*Task statement*
Count the lines in the records below that contain the word "Boltzmann", and give only that count.
════════════════════
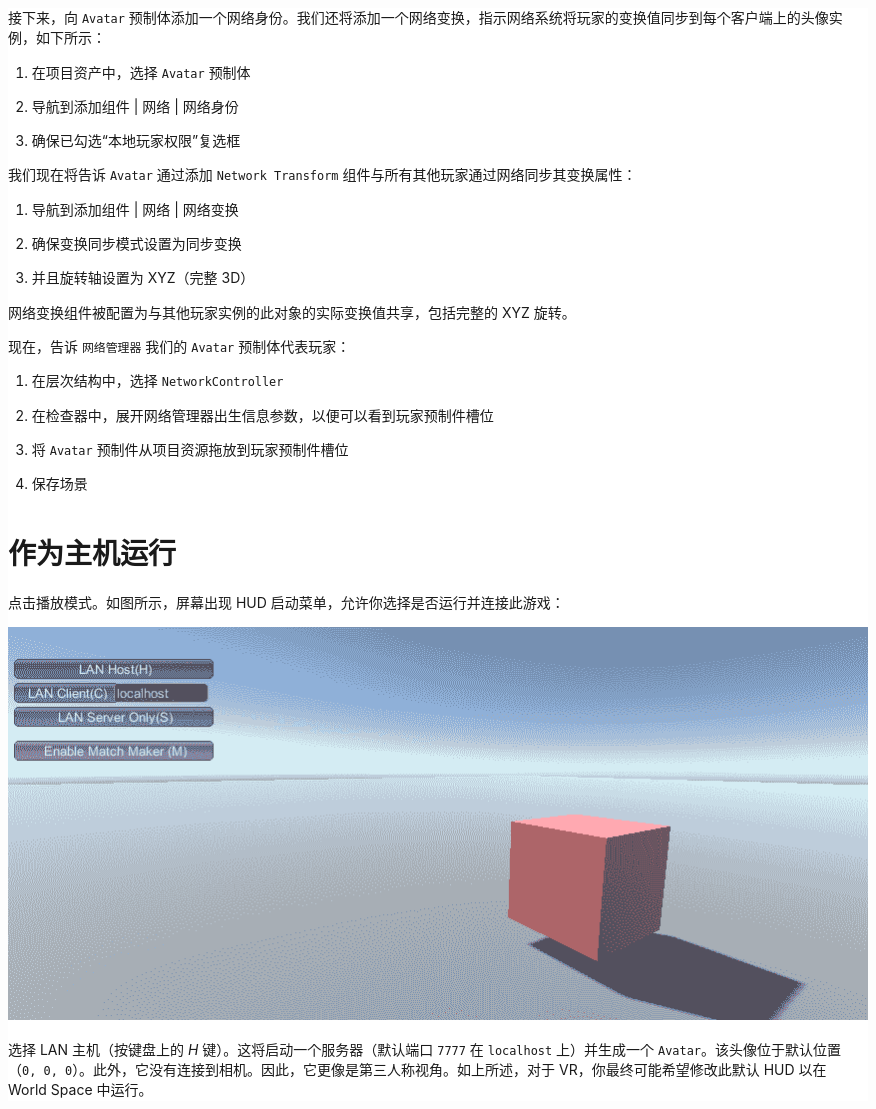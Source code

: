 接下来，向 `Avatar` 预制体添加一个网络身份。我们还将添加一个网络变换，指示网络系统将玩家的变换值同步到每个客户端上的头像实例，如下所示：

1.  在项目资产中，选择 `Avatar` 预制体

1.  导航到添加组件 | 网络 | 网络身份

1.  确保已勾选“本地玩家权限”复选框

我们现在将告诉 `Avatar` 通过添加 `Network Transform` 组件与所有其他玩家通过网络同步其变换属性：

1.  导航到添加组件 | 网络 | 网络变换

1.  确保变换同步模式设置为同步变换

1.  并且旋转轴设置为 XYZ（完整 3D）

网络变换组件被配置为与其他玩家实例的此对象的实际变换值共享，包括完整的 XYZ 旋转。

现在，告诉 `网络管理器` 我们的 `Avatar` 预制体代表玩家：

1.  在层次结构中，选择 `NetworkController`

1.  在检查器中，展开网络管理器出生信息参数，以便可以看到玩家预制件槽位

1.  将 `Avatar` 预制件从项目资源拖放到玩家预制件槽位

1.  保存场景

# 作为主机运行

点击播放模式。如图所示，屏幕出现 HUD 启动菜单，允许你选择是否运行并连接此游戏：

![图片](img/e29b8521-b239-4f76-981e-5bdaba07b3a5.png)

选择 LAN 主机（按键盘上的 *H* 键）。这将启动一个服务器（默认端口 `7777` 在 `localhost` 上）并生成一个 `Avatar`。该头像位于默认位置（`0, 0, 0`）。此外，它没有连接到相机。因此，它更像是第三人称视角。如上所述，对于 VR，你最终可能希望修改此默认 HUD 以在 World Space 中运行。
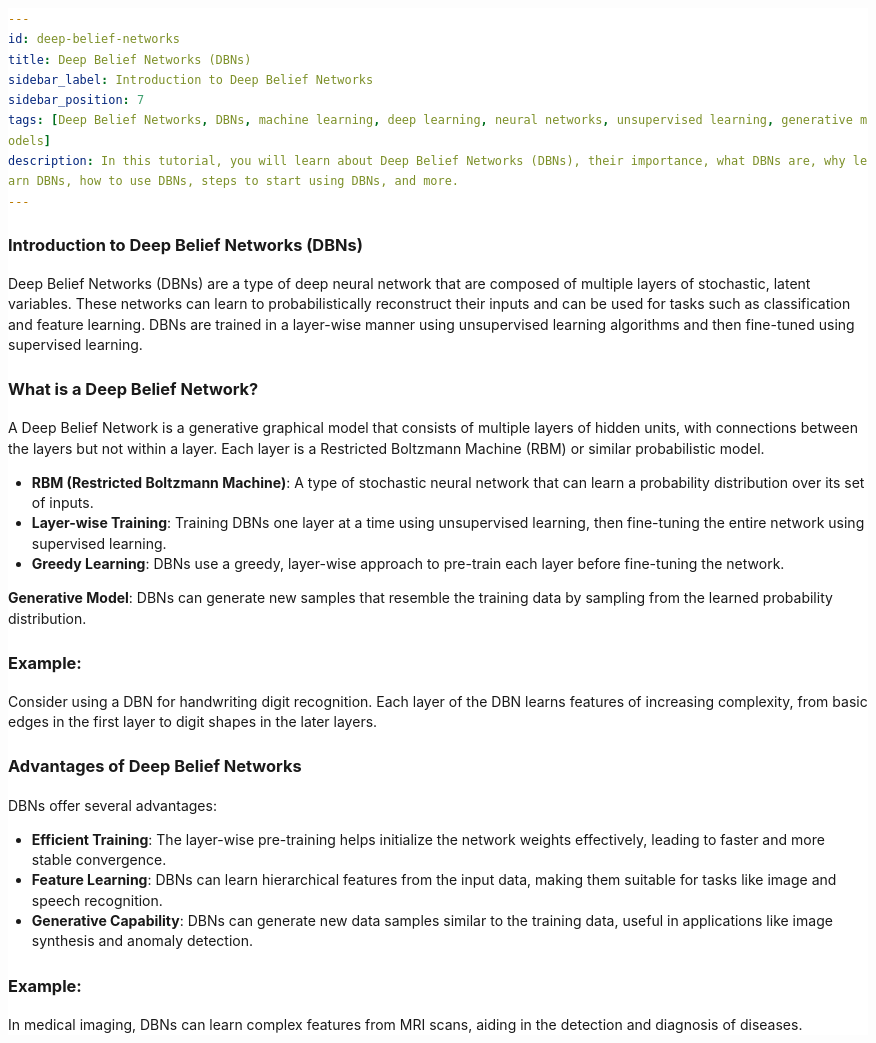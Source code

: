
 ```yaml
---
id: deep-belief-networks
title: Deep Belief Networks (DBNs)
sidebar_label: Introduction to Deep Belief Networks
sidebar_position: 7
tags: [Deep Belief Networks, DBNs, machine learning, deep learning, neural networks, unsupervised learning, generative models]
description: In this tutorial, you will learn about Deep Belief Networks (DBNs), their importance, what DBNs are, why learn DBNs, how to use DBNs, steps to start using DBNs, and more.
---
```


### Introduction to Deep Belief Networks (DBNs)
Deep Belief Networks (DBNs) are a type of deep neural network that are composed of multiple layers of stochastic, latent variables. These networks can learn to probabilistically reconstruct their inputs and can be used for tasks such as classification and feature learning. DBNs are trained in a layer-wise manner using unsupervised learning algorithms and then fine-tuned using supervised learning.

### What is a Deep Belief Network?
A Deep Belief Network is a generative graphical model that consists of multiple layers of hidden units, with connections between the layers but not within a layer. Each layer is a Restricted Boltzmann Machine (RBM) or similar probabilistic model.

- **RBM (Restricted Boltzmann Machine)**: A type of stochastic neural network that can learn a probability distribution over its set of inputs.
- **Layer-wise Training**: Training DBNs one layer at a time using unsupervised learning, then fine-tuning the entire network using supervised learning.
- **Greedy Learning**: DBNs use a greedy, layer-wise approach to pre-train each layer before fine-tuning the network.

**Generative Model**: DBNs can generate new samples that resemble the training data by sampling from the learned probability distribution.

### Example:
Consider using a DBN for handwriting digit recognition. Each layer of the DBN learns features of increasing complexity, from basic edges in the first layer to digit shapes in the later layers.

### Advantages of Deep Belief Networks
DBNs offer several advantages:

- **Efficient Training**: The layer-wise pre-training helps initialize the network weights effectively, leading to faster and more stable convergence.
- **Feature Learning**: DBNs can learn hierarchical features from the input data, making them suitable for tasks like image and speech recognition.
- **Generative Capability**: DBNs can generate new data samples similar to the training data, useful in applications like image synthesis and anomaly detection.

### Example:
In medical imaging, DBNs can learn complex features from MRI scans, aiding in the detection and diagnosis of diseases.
════════════════════
*Task response*
2